Stored items
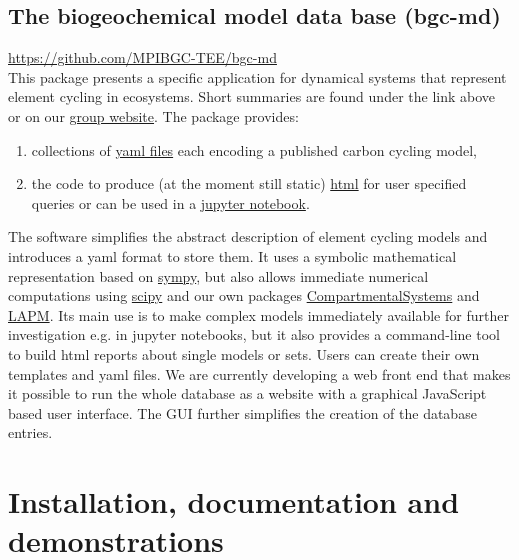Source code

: \documentclass[a4paper]{article}
\begin{document}
\subsection{The biogeochemical model data base (bgc-md)}
\url{https://github.com/MPIBGC-TEE/bgc-md}\\
This package presents a specific application for dynamical systems that represent element cycling in ecosystems.
Short summaries are found under the link above or on our \href{https://www.bgc-jena.mpg.de/TEE/software/bgc-md/}{group website}.
The package provides: 
\begin{enumerate} 
	\item
	collections of \href{https://github.com/MPIBGC-TEE/bgc-md/tree/master/bgc_md/data/all_records}{yaml files} each encoding a published carbon cycling model,
	
	\item 
		the code to produce (at the moment still static) 
		\href{https://www.bgc-jena.mpg.de/TEE/software/bgc-md/vegetation/list_report_v.html}{html} 
		for user specified queries or can be used in a 
		\href{https://github.com/MPIBGC-TEE/bgc-md/blob/master/jupyter_notebooks/Examples/how_to_apply_toolkit_to_yaml_model.ipynb}{jupyter notebook}. 
\end{enumerate} 
The software simplifies the abstract description of element cycling models and introduces a yaml format to store them. 
It uses a symbolic mathematical representation based on \href{http://www.sympy.org/en/index.htmlhttp://www.sympy.org/en/index.html}{sympy}, 
but also allows immediate numerical computations using \href{https://scipy.org/}{scipy} 
and our own packages \href{https://github.com/MPIBGC-TEE/CompartmentalSystems}{CompartmentalSystems} and \href{https://github.com/MPIBGC-TEE/LAPM}{LAPM}. 
Its main use is to make complex models immediately available for further investigation e.g. in jupyter notebooks, but it also provides a command-line tool to build html reports about single models or sets. Users can create their own templates and yaml files.
We are currently developing a web front end that makes it possible to run the whole database as a website 
with a graphical JavaScript based user interface. 
The GUI further simplifies the creation of the database entries. 



\section{Installation, documentation and demonstrations}
\end{document}
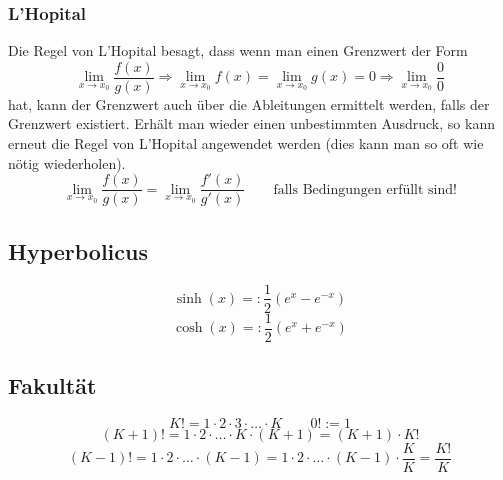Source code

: \subsubsection{L'Hopital}
Die Regel von L'Hopital besagt, dass wenn man einen Grenzwert der Form 
\[ \lim\limits_{x \rightarrow x_0} \frac{f(x)}{g(x)} \Rightarrow \lim\limits_{x \rightarrow x_0} f(x) = \lim\limits_{x \rightarrow x_0} g(x) = 0 \Rightarrow \lim\limits_{x \rightarrow x_0} \frac{0}{0} \] hat, kann der Grenzwert auch über die Ableitungen ermittelt werden, falls der Grenzwert existiert.
Erhält man wieder einen unbestimmten Ausdruck, so kann erneut die Regel von L'Hopital angewendet werden (dies kann man so oft wie nötig wiederholen).
\[ \boxed{ \lim\limits_{x \rightarrow x_0} \frac{f(x)}{g(x)} = \lim\limits_{x \rightarrow x_0} \frac{f'(x)}{g'(x)} \quad} \quad \text{falls Bedingungen erfüllt sind!}\]

\subsection{Hyperbolicus}
\[ \boxed{\sinh(x) =: \frac{1}{2}\left(e^x - e^{-x} \right) }\]
\[ \boxed{\cosh(x) =: \frac{1}{2}\left(e^x + e^{-x} \right) }\]

\subsection{Fakultät}
\[ \boxed{K! = 1 \cdot 2 \cdot 3\cdot \ldots \cdot K} \qquad \boxed{0! := 1} \]
\[ \boxed{(K + 1)! = 1  \cdot 2 \cdot \ldots \cdot K \cdot (K + 1) = (K + 1) \cdot K!} \]
\[ \boxed{(K - 1)! = 1  \cdot 2 \cdot \ldots \cdot (K - 1) = 1  \cdot 2 \cdot \ldots \cdot (K - 1) \cdot \frac{K}{K} = \frac{K!}{K}} \]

EXERCISE DESCRIPTION: Type out the data above once more, exactly, with no images included.

SOLUTION FOR THIS PROBLEM:
Source code

: \documentclass[a4paper]{article}
\begin{document}
\subsection{The biogeochemical model data base (bgc-md)}
\url{https://github.com/MPIBGC-TEE/bgc-md}\\
This package presents a specific application for dynamical systems that represent element cycling in ecosystems.
Short summaries are found under the link above or on our \href{https://www.bgc-jena.mpg.de/TEE/software/bgc-md/}{group website}.
The package provides: 
\begin{enumerate} 
	\item
	collections of \href{https://github.com/MPIBGC-TEE/bgc-md/tree/master/bgc_md/data/all_records}{yaml files} each encoding a published carbon cycling model,
	
	\item 
		the code to produce (at the moment still static) 
		\href{https://www.bgc-jena.mpg.de/TEE/software/bgc-md/vegetation/list_report_v.html}{html} 
		for user specified queries or can be used in a 
		\href{https://github.com/MPIBGC-TEE/bgc-md/blob/master/jupyter_notebooks/Examples/how_to_apply_toolkit_to_yaml_model.ipynb}{jupyter notebook}. 
\end{enumerate} 
The software simplifies the abstract description of element cycling models and introduces a yaml format to store them. 
It uses a symbolic mathematical representation based on \href{http://www.sympy.org/en/index.htmlhttp://www.sympy.org/en/index.html}{sympy}, 
but also allows immediate numerical computations using \href{https://scipy.org/}{scipy} 
and our own packages \href{https://github.com/MPIBGC-TEE/CompartmentalSystems}{CompartmentalSystems} and \href{https://github.com/MPIBGC-TEE/LAPM}{LAPM}. 
Its main use is to make complex models immediately available for further investigation e.g. in jupyter notebooks, but it also provides a command-line tool to build html reports about single models or sets. Users can create their own templates and yaml files.
We are currently developing a web front end that makes it possible to run the whole database as a website 
with a graphical JavaScript based user interface. 
The GUI further simplifies the creation of the database entries. 



\section{Installation, documentation and demonstrations}
\end{document}
Source code

: \subsubsection{L'Hopital}
Die Regel von L'Hopital besagt, dass wenn man einen Grenzwert der Form 
\[ \lim\limits_{x \rightarrow x_0} \frac{f(x)}{g(x)} \Rightarrow \lim\limits_{x \rightarrow x_0} f(x) = \lim\limits_{x \rightarrow x_0} g(x) = 0 \Rightarrow \lim\limits_{x \rightarrow x_0} \frac{0}{0} \] hat, kann der Grenzwert auch über die Ableitungen ermittelt werden, falls der Grenzwert existiert.
Erhält man wieder einen unbestimmten Ausdruck, so kann erneut die Regel von L'Hopital angewendet werden (dies kann man so oft wie nötig wiederholen).
\[ \boxed{ \lim\limits_{x \rightarrow x_0} \frac{f(x)}{g(x)} = \lim\limits_{x \rightarrow x_0} \frac{f'(x)}{g'(x)} \quad} \quad \text{falls Bedingungen erfüllt sind!}\]

\subsection{Hyperbolicus}
\[ \boxed{\sinh(x) =: \frac{1}{2}\left(e^x - e^{-x} \right) }\]
\[ \boxed{\cosh(x) =: \frac{1}{2}\left(e^x + e^{-x} \right) }\]

\subsection{Fakultät}
\[ \boxed{K! = 1 \cdot 2 \cdot 3\cdot \ldots \cdot K} \qquad \boxed{0! := 1} \]
\[ \boxed{(K + 1)! = 1  \cdot 2 \cdot \ldots \cdot K \cdot (K + 1) = (K + 1) \cdot K!} \]
\[ \boxed{(K - 1)! = 1  \cdot 2 \cdot \ldots \cdot (K - 1) = 1  \cdot 2 \cdot \ldots \cdot (K - 1) \cdot \frac{K}{K} = \frac{K!}{K}} \]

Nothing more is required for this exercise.